*** STORED DATA ***

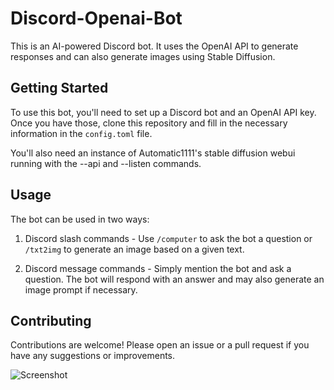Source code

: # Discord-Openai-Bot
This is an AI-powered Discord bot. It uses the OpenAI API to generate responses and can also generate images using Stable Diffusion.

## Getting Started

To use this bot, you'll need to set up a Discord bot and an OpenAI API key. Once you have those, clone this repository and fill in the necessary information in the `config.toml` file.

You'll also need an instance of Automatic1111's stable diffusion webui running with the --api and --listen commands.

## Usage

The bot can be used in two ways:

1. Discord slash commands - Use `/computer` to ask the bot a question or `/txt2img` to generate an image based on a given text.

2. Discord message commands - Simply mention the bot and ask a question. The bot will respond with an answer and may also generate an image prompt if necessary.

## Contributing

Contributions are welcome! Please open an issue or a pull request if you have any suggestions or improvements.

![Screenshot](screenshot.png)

*** End of STORED DATA ***
*** STORED DATA ***

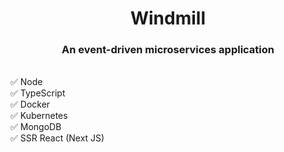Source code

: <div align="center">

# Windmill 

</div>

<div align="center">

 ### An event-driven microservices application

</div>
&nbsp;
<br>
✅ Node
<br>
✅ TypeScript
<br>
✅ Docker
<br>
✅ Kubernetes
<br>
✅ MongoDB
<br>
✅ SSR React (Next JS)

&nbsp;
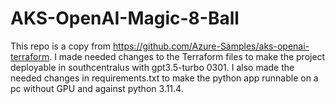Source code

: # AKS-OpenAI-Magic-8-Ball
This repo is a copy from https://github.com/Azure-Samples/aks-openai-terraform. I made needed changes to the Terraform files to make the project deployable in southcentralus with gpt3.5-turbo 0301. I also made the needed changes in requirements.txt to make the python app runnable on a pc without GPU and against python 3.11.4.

*** End of STORED DATA ***

YOUR GOAL: Report the count of lines in the listing above that include "with", and nothing more.

SOLUTION TO THIS PROBLEM: 3